(Try it)
Could you please return each line of the data that has the word "When"?

(Extracted entries)
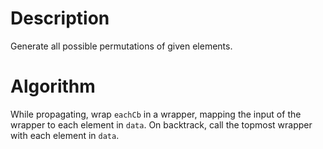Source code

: # Description
Generate all possible permutations of given elements.

# Algorithm
While propagating, wrap `eachCb` in a wrapper, mapping the input of the wrapper to each element in `data`. On backtrack, call the topmost wrapper with each element in `data`. 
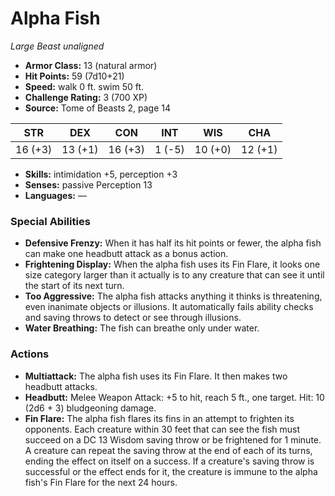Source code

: # Alpha Fish

*Large* *Beast* *unaligned*

- **Armor Class:** 13 (natural armor)
- **Hit Points:** 59 (7d10+21)
- **Speed:** walk 0 ft. swim 50 ft.
- **Challenge Rating:** 3 (700 XP)
- **Source:** Tome of Beasts 2, page 14

| STR | DEX | CON | INT | WIS | CHA |
| --- | --- | --- | --- | --- | --- |
| 16 (+3) | 13 (+1) | 16 (+3) | 1 (-5) | 10 (+0) | 12 (+1) |

- **Skills:** intimidation +5, perception +3
- **Senses:** passive Perception 13
- **Languages:** —

### Special Abilities

- **Defensive Frenzy:** When it has half its hit points or fewer, the alpha fish can make one headbutt attack as a bonus action.
- **Frightening Display:** When the alpha fish uses its Fin Flare, it looks one size category larger than it actually is to any creature that can see it until the start of its next turn.
- **Too Aggressive:** The alpha fish attacks anything it thinks is threatening, even inanimate objects or illusions. It automatically fails ability checks and saving throws to detect or see through illusions.
- **Water Breathing:** The fish can breathe only under water.

### Actions

- **Multiattack:** The alpha fish uses its Fin Flare. It then makes two headbutt attacks.
- **Headbutt:** Melee Weapon Attack: +5 to hit, reach 5 ft., one target. Hit: 10 (2d6 + 3) bludgeoning damage.
- **Fin Flare:** The alpha fish flares its fins in an attempt to frighten its opponents. Each creature within 30 feet that can see the fish must succeed on a DC 13 Wisdom saving throw or be frightened for 1 minute. A creature can repeat the saving throw at the end of each of its turns, ending the effect on itself on a success. If a creature's saving throw is successful or the effect ends for it, the creature is immune to the alpha fish's Fin Flare for the next 24 hours.


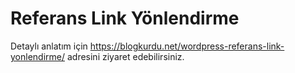 # Referans Link Yönlendirme

Detaylı anlatım için https://blogkurdu.net/wordpress-referans-link-yonlendirme/ adresini ziyaret edebilirsiniz.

(Exercise response)
- **Defensive Frenzy:** When it has half its hit points or fewer, the alpha fish can make one headbutt attack as a bonus action.
- **Frightening Display:** When the alpha fish uses its Fin Flare, it looks one size category larger than it actually is to any creature that can see it until the start of its next turn.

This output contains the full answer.